Plain-text document sources
------------

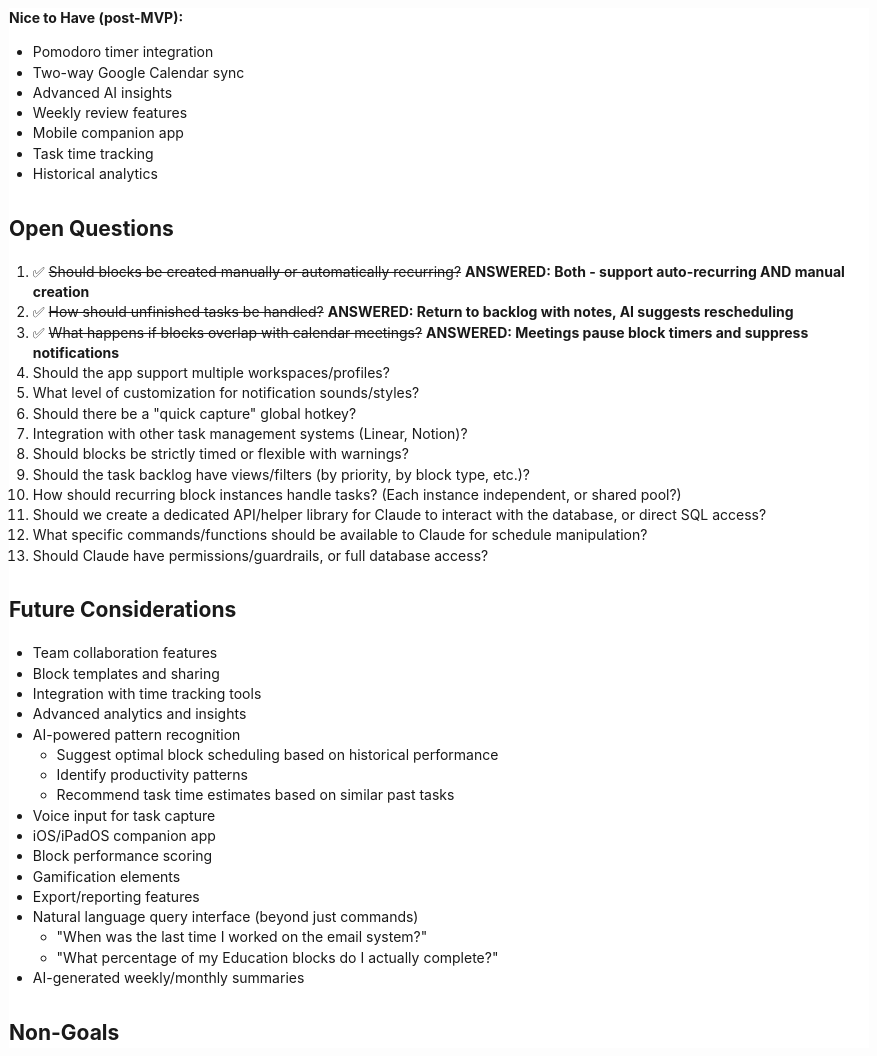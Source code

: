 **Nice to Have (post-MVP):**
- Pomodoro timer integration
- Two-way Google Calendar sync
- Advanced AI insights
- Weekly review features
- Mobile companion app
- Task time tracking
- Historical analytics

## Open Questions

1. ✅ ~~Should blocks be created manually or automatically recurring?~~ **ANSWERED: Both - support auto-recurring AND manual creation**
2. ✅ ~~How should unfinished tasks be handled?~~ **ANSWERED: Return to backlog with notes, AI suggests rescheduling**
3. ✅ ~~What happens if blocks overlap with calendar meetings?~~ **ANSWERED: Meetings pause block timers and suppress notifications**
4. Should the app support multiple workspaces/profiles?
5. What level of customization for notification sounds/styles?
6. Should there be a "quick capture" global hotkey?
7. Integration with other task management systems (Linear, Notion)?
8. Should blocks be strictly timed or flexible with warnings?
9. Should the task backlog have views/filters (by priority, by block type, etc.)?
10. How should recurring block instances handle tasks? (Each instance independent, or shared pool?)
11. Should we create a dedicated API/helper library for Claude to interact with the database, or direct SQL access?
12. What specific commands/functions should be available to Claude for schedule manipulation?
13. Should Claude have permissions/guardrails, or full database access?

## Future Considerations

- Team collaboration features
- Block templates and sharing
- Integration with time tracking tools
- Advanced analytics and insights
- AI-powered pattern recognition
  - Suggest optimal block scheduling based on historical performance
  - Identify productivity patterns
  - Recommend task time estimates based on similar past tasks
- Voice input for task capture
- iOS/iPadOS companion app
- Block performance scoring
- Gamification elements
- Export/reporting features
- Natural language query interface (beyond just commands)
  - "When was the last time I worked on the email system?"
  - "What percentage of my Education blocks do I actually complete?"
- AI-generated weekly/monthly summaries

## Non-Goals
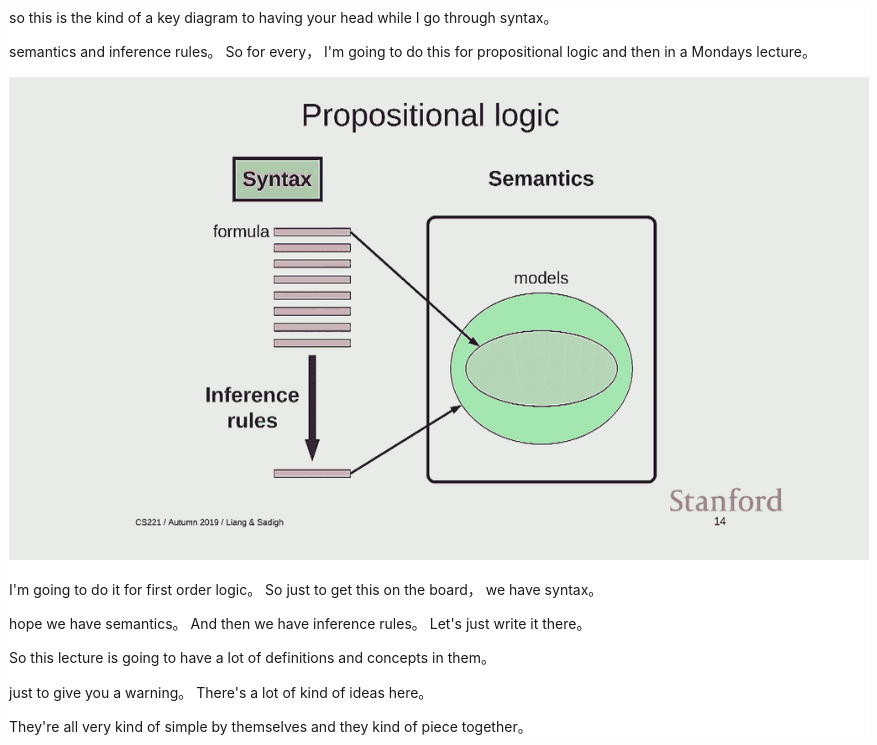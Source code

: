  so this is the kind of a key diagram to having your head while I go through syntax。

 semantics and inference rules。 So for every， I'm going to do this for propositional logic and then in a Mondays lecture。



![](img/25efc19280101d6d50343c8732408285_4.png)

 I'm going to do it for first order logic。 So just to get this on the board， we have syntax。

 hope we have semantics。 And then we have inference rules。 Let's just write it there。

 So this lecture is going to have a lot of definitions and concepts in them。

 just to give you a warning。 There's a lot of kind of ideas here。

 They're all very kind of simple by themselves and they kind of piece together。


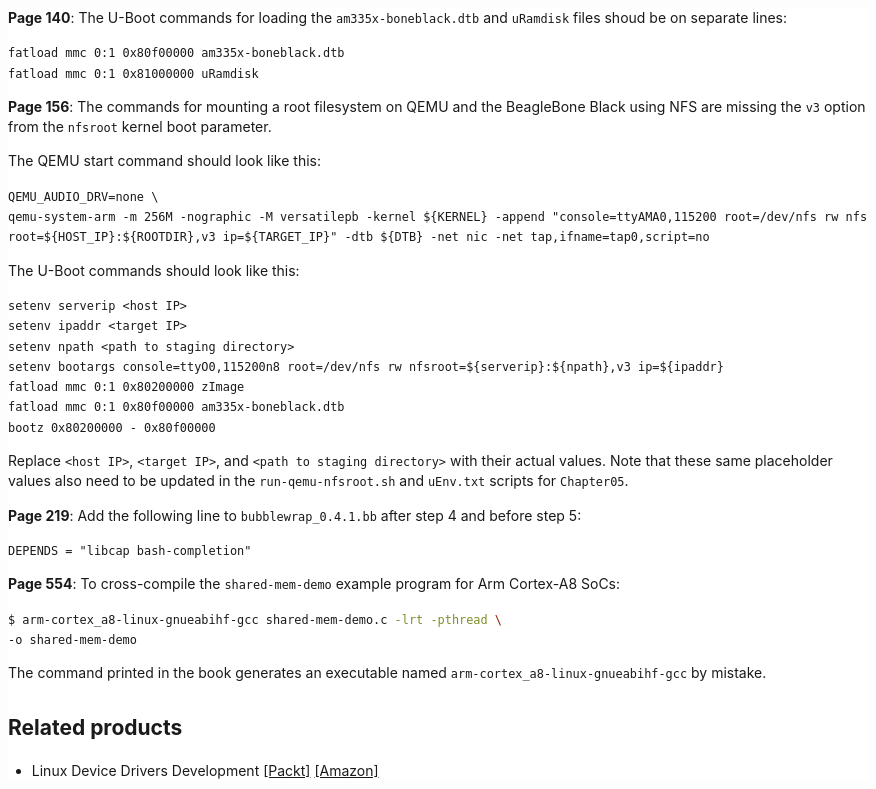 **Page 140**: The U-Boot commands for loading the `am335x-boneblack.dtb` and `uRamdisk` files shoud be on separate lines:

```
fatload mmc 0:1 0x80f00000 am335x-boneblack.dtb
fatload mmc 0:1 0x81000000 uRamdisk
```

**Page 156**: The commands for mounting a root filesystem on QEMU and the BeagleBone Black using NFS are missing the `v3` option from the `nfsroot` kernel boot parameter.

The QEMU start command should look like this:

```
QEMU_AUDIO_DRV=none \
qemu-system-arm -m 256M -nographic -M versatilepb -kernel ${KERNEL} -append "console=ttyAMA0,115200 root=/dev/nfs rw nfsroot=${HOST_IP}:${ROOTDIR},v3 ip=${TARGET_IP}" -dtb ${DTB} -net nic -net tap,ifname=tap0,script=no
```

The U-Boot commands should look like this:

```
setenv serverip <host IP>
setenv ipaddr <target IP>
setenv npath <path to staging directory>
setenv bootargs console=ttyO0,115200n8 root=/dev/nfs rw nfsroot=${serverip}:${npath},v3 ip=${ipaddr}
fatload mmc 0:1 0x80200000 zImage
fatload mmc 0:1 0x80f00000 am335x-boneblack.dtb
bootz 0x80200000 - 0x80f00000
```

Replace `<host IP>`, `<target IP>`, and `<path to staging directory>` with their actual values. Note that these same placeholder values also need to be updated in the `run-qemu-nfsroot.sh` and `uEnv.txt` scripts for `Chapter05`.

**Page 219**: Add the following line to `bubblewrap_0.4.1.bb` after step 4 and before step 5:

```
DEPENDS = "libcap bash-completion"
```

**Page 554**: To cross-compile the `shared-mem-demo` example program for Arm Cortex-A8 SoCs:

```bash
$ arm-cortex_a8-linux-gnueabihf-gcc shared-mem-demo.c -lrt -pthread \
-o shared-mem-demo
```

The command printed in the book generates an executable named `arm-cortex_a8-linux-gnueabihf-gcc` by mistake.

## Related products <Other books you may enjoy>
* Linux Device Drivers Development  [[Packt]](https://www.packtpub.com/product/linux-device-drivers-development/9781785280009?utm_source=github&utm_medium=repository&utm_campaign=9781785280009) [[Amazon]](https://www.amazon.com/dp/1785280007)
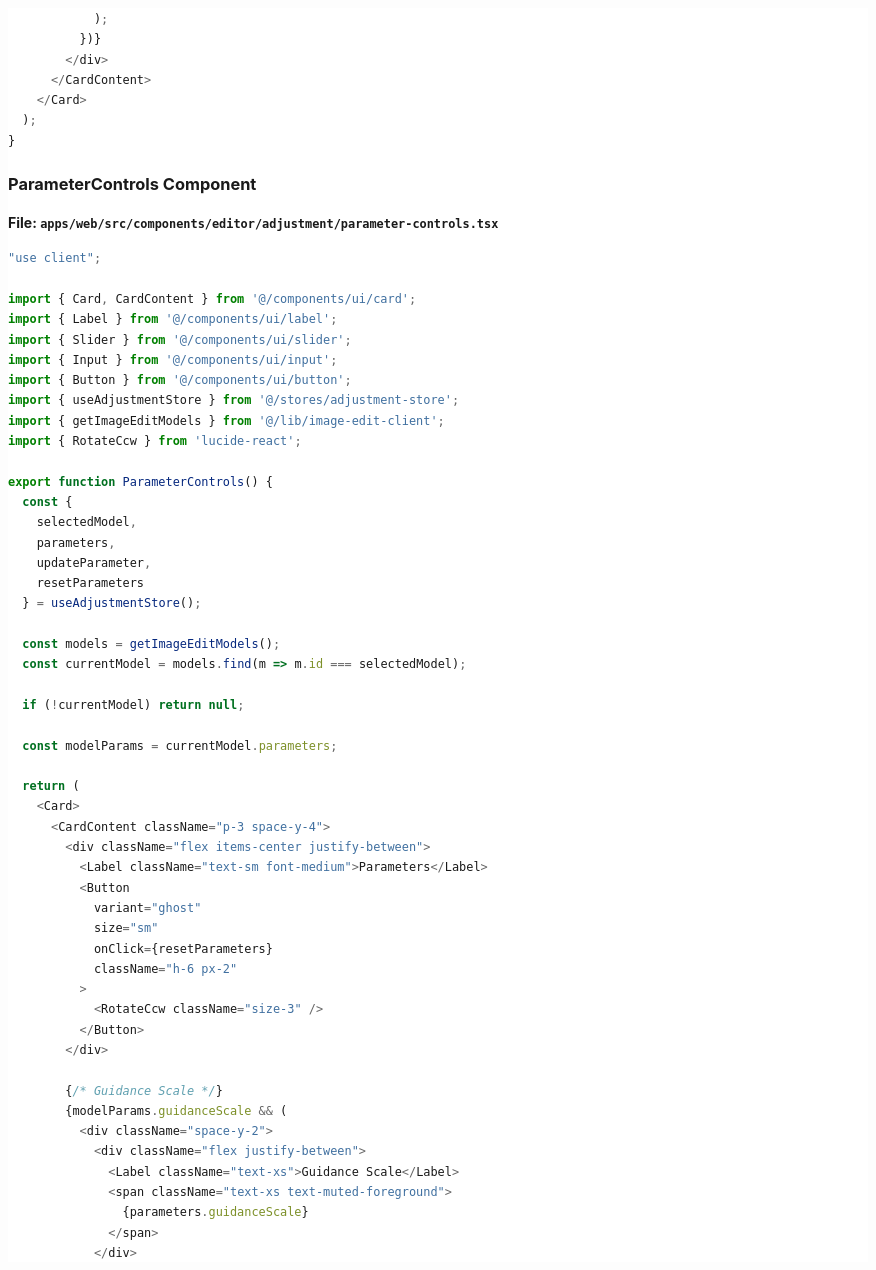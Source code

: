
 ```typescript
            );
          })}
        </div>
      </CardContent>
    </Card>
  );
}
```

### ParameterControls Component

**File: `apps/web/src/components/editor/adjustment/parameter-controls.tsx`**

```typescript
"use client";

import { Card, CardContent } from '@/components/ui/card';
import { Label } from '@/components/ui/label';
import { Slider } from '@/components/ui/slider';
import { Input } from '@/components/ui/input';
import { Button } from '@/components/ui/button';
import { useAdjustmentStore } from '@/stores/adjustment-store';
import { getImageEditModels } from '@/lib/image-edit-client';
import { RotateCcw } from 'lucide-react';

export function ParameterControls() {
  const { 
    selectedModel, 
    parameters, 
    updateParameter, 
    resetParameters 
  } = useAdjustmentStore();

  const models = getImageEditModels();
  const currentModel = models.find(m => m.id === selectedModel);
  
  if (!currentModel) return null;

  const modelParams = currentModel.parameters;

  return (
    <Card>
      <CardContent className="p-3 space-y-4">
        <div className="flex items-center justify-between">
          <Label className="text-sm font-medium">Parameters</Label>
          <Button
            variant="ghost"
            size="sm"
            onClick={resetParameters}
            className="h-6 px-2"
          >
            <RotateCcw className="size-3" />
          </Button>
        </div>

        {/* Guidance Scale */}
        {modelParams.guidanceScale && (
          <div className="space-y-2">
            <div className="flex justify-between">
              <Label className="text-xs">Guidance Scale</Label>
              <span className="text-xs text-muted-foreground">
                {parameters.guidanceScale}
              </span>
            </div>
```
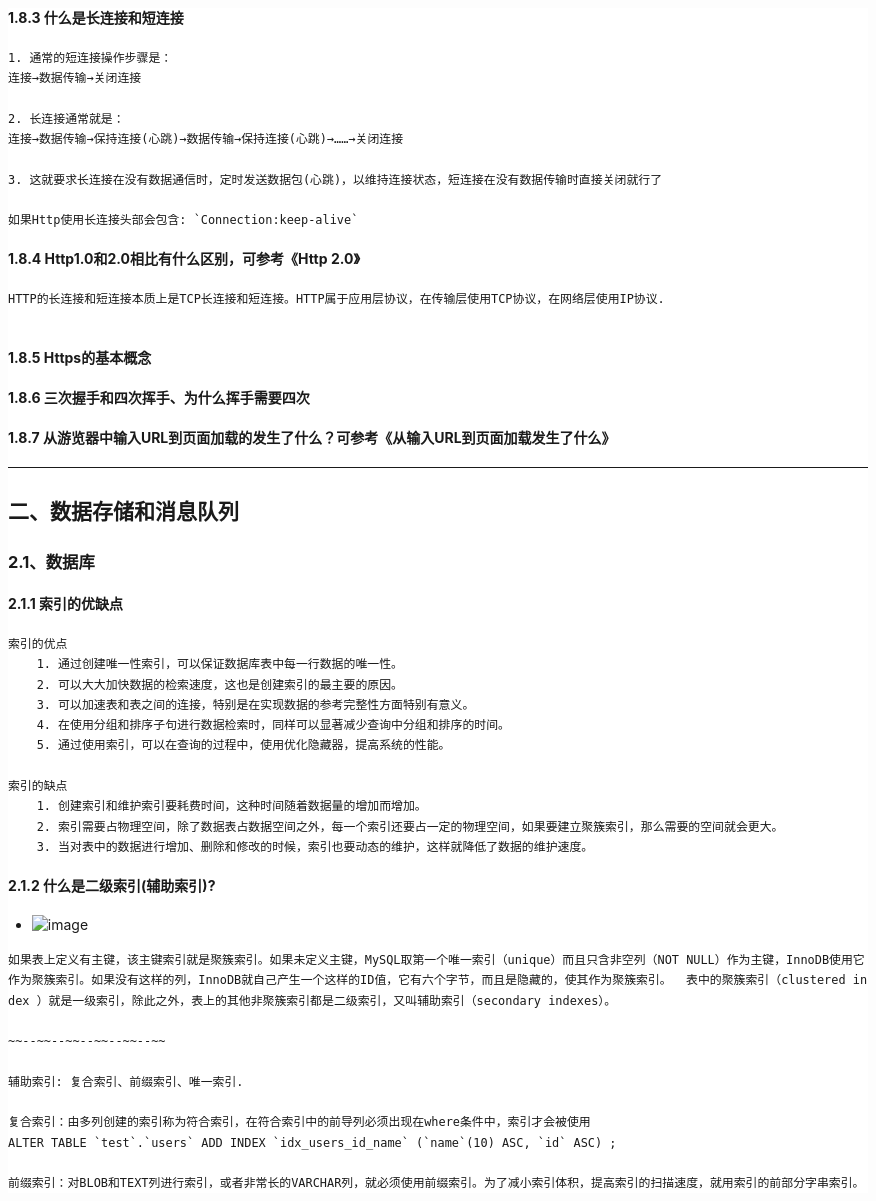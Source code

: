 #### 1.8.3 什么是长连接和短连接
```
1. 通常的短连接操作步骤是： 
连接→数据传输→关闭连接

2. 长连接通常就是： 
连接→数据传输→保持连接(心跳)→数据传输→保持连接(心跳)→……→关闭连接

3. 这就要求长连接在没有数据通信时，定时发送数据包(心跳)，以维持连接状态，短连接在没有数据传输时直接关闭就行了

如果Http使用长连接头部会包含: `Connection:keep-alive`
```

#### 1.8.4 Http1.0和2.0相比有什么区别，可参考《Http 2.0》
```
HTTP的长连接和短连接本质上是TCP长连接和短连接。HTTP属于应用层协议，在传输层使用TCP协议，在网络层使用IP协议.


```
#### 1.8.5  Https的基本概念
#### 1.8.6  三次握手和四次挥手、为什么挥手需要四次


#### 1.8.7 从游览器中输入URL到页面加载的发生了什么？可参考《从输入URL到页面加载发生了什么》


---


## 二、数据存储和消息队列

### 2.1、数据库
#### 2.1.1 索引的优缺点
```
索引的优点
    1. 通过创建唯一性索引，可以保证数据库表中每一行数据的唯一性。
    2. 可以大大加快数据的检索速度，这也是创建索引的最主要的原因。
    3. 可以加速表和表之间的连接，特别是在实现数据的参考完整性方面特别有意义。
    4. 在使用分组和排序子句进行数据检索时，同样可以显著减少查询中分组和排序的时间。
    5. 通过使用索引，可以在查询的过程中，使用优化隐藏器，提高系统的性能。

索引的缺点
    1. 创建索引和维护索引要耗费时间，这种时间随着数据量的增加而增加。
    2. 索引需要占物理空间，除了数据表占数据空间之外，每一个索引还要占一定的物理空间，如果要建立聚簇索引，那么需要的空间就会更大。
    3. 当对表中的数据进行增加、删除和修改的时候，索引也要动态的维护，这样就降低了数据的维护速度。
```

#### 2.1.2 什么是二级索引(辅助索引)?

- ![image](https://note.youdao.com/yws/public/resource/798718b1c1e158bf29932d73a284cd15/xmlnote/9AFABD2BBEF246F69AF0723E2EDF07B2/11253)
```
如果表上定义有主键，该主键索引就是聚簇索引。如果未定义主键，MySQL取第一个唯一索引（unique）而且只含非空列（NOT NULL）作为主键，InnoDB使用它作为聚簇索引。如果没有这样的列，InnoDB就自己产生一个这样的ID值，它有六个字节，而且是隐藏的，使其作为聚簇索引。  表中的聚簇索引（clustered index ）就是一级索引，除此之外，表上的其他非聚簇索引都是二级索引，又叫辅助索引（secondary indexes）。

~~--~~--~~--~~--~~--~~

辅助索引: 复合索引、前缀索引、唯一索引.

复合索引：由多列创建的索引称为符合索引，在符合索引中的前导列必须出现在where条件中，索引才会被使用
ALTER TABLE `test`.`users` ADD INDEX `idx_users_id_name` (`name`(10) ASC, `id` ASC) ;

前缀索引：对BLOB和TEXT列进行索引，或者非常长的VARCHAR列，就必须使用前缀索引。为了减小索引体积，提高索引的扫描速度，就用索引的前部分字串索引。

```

------------

Task item
Lines holding the string "tasks" in the records above must be counted; give the number alone.

Response to this exercise
3